DIRECTIONS FOR THIS TASK: An exact copy of every entry is required, without the pictures.

INPUT DATA:
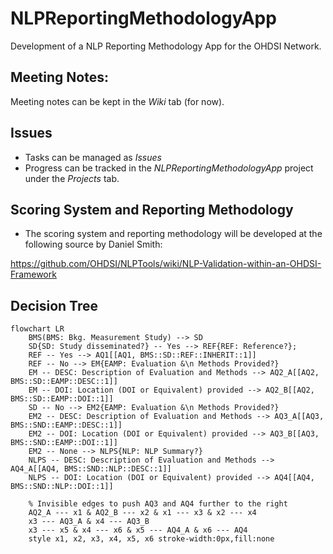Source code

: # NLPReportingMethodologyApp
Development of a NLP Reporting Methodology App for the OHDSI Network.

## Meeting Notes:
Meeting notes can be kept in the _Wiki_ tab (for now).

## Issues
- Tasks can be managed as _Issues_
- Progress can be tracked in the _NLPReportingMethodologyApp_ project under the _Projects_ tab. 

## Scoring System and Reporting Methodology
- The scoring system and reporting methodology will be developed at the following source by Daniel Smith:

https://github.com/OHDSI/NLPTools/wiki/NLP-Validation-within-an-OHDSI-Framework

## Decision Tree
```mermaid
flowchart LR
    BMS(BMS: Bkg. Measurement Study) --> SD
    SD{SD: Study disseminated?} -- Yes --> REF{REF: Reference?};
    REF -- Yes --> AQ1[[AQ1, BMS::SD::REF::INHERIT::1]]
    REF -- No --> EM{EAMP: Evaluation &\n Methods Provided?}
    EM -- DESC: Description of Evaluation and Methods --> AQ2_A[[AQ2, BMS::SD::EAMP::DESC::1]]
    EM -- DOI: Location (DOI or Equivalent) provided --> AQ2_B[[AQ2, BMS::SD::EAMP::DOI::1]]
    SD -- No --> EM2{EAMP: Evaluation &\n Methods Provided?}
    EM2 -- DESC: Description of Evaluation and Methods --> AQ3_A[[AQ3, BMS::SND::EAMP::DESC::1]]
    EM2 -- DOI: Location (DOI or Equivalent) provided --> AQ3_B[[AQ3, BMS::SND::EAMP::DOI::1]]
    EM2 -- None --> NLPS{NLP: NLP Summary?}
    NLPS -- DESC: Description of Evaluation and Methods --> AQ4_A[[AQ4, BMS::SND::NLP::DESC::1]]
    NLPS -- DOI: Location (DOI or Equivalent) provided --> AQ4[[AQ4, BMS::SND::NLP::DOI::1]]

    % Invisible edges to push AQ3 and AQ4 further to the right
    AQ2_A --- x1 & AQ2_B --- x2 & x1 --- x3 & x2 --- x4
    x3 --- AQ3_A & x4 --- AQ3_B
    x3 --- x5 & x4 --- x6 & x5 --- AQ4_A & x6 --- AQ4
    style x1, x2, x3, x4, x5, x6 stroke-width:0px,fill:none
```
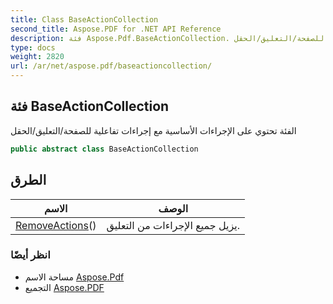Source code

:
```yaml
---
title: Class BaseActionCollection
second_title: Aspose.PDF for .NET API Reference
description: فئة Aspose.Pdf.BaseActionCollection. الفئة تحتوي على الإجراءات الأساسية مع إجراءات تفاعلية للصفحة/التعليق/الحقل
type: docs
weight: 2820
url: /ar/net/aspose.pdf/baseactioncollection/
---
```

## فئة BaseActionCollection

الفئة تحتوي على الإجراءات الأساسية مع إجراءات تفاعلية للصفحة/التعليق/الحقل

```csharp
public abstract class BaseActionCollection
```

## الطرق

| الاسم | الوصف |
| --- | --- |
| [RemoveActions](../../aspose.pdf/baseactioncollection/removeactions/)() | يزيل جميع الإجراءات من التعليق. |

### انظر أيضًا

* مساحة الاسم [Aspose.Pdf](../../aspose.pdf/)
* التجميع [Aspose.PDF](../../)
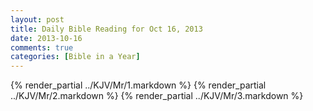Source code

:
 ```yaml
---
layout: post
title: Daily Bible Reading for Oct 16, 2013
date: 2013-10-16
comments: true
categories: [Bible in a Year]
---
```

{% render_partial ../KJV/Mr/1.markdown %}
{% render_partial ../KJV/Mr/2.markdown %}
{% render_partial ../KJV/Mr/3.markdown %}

REPLY TO THE TASK:
Source code

: # NLPReportingMethodologyApp
Development of a NLP Reporting Methodology App for the OHDSI Network.

## Meeting Notes:
Meeting notes can be kept in the _Wiki_ tab (for now).

## Issues
- Tasks can be managed as _Issues_
- Progress can be tracked in the _NLPReportingMethodologyApp_ project under the _Projects_ tab. 

## Scoring System and Reporting Methodology
- The scoring system and reporting methodology will be developed at the following source by Daniel Smith:

https://github.com/OHDSI/NLPTools/wiki/NLP-Validation-within-an-OHDSI-Framework

## Decision Tree
```mermaid
flowchart LR
    BMS(BMS: Bkg. Measurement Study) --> SD
    SD{SD: Study disseminated?} -- Yes --> REF{REF: Reference?};
    REF -- Yes --> AQ1[[AQ1, BMS::SD::REF::INHERIT::1]]
    REF -- No --> EM{EAMP: Evaluation &\n Methods Provided?}
    EM -- DESC: Description of Evaluation and Methods --> AQ2_A[[AQ2, BMS::SD::EAMP::DESC::1]]
    EM -- DOI: Location (DOI or Equivalent) provided --> AQ2_B[[AQ2, BMS::SD::EAMP::DOI::1]]
    SD -- No --> EM2{EAMP: Evaluation &\n Methods Provided?}
    EM2 -- DESC: Description of Evaluation and Methods --> AQ3_A[[AQ3, BMS::SND::EAMP::DESC::1]]
    EM2 -- DOI: Location (DOI or Equivalent) provided --> AQ3_B[[AQ3, BMS::SND::EAMP::DOI::1]]
    EM2 -- None --> NLPS{NLP: NLP Summary?}
    NLPS -- DESC: Description of Evaluation and Methods --> AQ4_A[[AQ4, BMS::SND::NLP::DESC::1]]
    NLPS -- DOI: Location (DOI or Equivalent) provided --> AQ4[[AQ4, BMS::SND::NLP::DOI::1]]

    % Invisible edges to push AQ3 and AQ4 further to the right
    AQ2_A --- x1 & AQ2_B --- x2 & x1 --- x3 & x2 --- x4
    x3 --- AQ3_A & x4 --- AQ3_B
    x3 --- x5 & x4 --- x6 & x5 --- AQ4_A & x6 --- AQ4
    style x1, x2, x3, x4, x5, x6 stroke-width:0px,fill:none
```
Source code

:
```yaml
---
title: Class BaseActionCollection
second_title: Aspose.PDF for .NET API Reference
description: فئة Aspose.Pdf.BaseActionCollection. الفئة تحتوي على الإجراءات الأساسية مع إجراءات تفاعلية للصفحة/التعليق/الحقل
type: docs
weight: 2820
url: /ar/net/aspose.pdf/baseactioncollection/
---
```

## فئة BaseActionCollection

الفئة تحتوي على الإجراءات الأساسية مع إجراءات تفاعلية للصفحة/التعليق/الحقل

```csharp
public abstract class BaseActionCollection
```

## الطرق

| الاسم | الوصف |
| --- | --- |
| [RemoveActions](../../aspose.pdf/baseactioncollection/removeactions/)() | يزيل جميع الإجراءات من التعليق. |

### انظر أيضًا

* مساحة الاسم [Aspose.Pdf](../../aspose.pdf/)
* التجميع [Aspose.PDF](../../)
Source code

:
 ```yaml
---
layout: post
title: Daily Bible Reading for Oct 16, 2013
date: 2013-10-16
comments: true
categories: [Bible in a Year]
---
```

{% render_partial ../KJV/Mr/1.markdown %}
{% render_partial ../KJV/Mr/2.markdown %}
{% render_partial ../KJV/Mr/3.markdown %}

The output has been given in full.